Valutate le osservazioni degli interessati, l’autorità espropriante, anche avvalendosi degli uffici degli enti locali, dell’ufficio tecnico erariale o della commissione provinciale prevista dall’art. 1, che intende consultare, prima di emanare il decreto di esproprio, accerta il valore dell’area e determina in via provvisoria la misura della indennità di espropriazione».
Lo spazio di intervento che il legislatore concede al privato proprietario favorisce la possibilità di una celere definizione del procedimento; se infatti il dialogo procedimentale concepisce un punto d’incontro fra la proposta dell’Amministrazione e le pretese del privato, l’iter procedimentale può concludersi con l’emanazione del decreto di esproprio; in questo modo l’Amministrazione scongiura le lungaggini della fase eventuale di stima dell’indennità definitiva che contempla il coinvolgimento di un’autorità terza, diversa dall’organo cui spetta il potere di emanare gli atti del procedimento.
L’art. 21 del testo unico prevede infatti che «se manca l’accordo sulla determinazione dell’indennità di espropriazione, l’autorità espropriante invita il proprietario interessato, con atto notificato a mezzo di ufficiale giudiziario, a comunicare entro i successivi venti giorni se intende avvalersi, per la determinazione dell’indennità del procedimento previsto nei seguenti commi. Nel caso di comunicazione positiva del proprietario, l’autorità espropriante nomina due tecnici, tra cui quello eventualmente già designato dal proprietario e fissa il termine entro il quale va presentata la relazione da cui si evinca la stima del bene».

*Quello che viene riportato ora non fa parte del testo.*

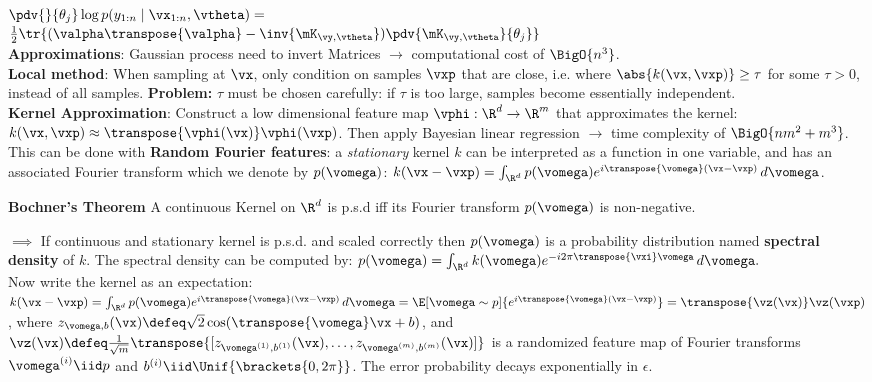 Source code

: $\pdv{}{\theta_j} \log p(y_{1:n} \mid \vx_{1:n}, \vtheta) = $ \\
$\frac{1}{2} \tr{(\valpha \transpose{\valpha} - \inv{\mK_{\vy,\vtheta}}) \pdv{\mK_{\vy,\vtheta}}{\theta_j}}$ \\
\textbf{Approximations}: Gaussian process need to invert Matrices $\rightarrow$ computational cost of $\BigO{n^3}$. \\ 
\textbf{Local method}: When sampling at $\vx$, only condition on samples $\vxp$ that are close, i.e. where $\abs{k(\vx, \vxp)} \geq \tau$ for some $\tau > 0$, instead of all samples. \textbf{Problem:} $\tau$ must be chosen carefully: if $\tau$ is too large, samples become essentially independent. \\
\textbf{Kernel Approximation}: Construct a low dimensional feature map $\vphi : \R^d \to \R^m$ that approximates the kernel: $k(\vx, \vxp) \approx \transpose{\vphi(\vx)} \vphi(\vxp)$. Then apply Bayesian linear regression $\rightarrow$ time complexity of $\BigO{n m^2 + m^3}$. This can be done with \textbf{Random Fourier features}: a \textit{stationary} kernel $k$ can be interpreted as a function in one variable, and has an associated Fourier transform which we denote by $p(\vomega)$: $k(\vx-\vxp) = \int_{\R^d} p(\vomega) e^{i \transpose{\vomega} (\vx-\vxp)} \,d\vomega$.
\begin{framed}
    \textbf{Bochner's Theorem} A continuous Kernel on $\R^d$ is p.s.d iff its Fourier transform $p(\vomega)$ is non-negative.
\end{framed}
$\implies$ If continuous and stationary kernel is p.s.d. and scaled correctly then $p(\vomega)$ is a probability distribution named \textbf{spectral density} of $k$. The spectral density can be computed by: $p(\vomega) = \int_{\R^d} k(\vomega) e^{- i 2 \pi \transpose{\vxi} \vomega} \,d\vomega.$ \\ Now write the kernel as an expectation: $k(\vx-\vxp) = \int_{\R^d} p(\vomega) e^{i \transpose{\vomega} (\vx-\vxp)} \,d\vomega = \E[\vomega \sim p]{e^{i \transpose{\vomega}(\vx-\vxp)}}= \transpose{\vz(\vx)} \vz(\vxp)$, where $z_{\vomega,b}(\vx) \defeq \sqrt{2} \cos(\transpose{\vomega} \vx + b)$, and $\vz(\vx) \defeq \frac{1}{\sqrt{m}} \transpose{[z_{\vomega^{(1)},b^{(1)}}(\vx), \dots, z_{\vomega^{(m)},b^{(m)}}(\vx)]}$ is a randomized feature map of Fourier transforms $\vomega^{(i)} \iid p$ and $b^{(i)} \iid \Unif{\brackets{0, 2 \pi}}$. The error probability decays exponentially in $\epsilon$.
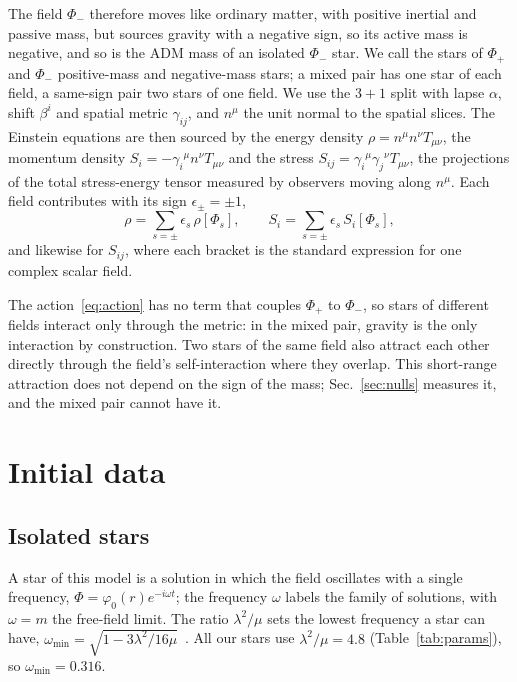 \documentclass[twocolumn,floatfix,aps,prd,superscriptaddress,nofootinbib]{revtex4-2}
\begin{document}
The field $\Phi_-$ therefore moves like ordinary matter, with positive inertial and passive mass, but sources gravity with a negative sign, so its active mass is negative, and so is the ADM mass of an isolated $\Phi_-$ star. We call the stars of $\Phi_+$ and $\Phi_-$ positive-mass and negative-mass stars; a mixed pair has one star of each field, a same-sign pair two stars of one field. We use the $3{+}1$ split with lapse $\alpha$, shift $\beta^i$ and spatial metric $\gamma_{ij}$, and $n^\mu$ the unit normal to the spatial slices. The Einstein equations are then sourced by the energy density $\rho=n^\mu n^\nu T_{\mu\nu}$, the momentum density $S_i=-\gamma_i{}^\mu n^\nu T_{\mu\nu}$ and the stress $S_{ij}=\gamma_i{}^\mu\gamma_j{}^\nu T_{\mu\nu}$, the projections of the total stress-energy tensor measured by observers moving along $n^\mu$. Each field contributes with its sign $\epsilon_\pm=\pm1$,
\begin{equation}
\rho=\sum_{s=\pm}\epsilon_s\,\rho[\Phi_s],\qquad
S_i=\sum_{s=\pm}\epsilon_s\,S_i[\Phi_s],
\label{eq:adm_sources}
\end{equation}
and likewise for $S_{ij}$, where each bracket is the standard expression for one complex scalar field.

The action~\eqref{eq:action} has no term that couples $\Phi_+$ to $\Phi_-$, so stars of different fields interact only through the metric: in the mixed pair, gravity is the only interaction by construction. Two stars of the same field also attract each other directly through the field's self-interaction where they overlap. This short-range attraction does not depend on the sign of the mass; Sec.~\ref{sec:nulls} measures it, and the mixed pair cannot have it.

\section{Initial data}
\label{sec:initialdata}

\subsection{Isolated stars}

A star of this model is a solution in which the field oscillates with a single frequency, $\Phi=\varphi_0(r)e^{-i\omega t}$; the frequency $\omega$ labels the family of solutions, with $\omega=m$ the free-field limit. The ratio $\lambda^2/\mu$ sets the lowest frequency a star can have, $\omega_{\min}=\sqrt{1-3\lambda^2/16\mu}$~\cite{coleman1985}. All our stars use $\lambda^2/\mu=4.8$ (Table~\ref{tab:params}), so $\omega_{\min}=0.316$.
\end{document}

L’attività valutativa degli esperti si realizza in collaborazione con i privati interessati; il comma 8 sancisce che «gli interessati possono assistere alle operazioni anche tramite persone di loro fiducia, formulare osservazioni orali e presentare memorie scritte e documenti, di cui i tecnici tengono conto».
Siamo di fronte ad uno dei rari passaggi all’interno del testo unico dove sia possibile individuare un livello adeguato di garanzie per il privato espropriato, attraverso previsioni che si affiancano per contenuti alla norma della legge fondamentale 25.6.1865, n. 2359 che già prevedeva la nomina del collegio peritale; l’obiezione che è stata mossa da più parti a questa modalità di determinazione dell’indennità è quella di allungare eccessivamente i tempi del procedimento, soprattutto nelle ipotesi in cui l’esproprio riguardi più aree appartenenti a diversi proprietari, con la conseguenza di un’attività contemporanea di differenti collegi portatori di diversità di vedute.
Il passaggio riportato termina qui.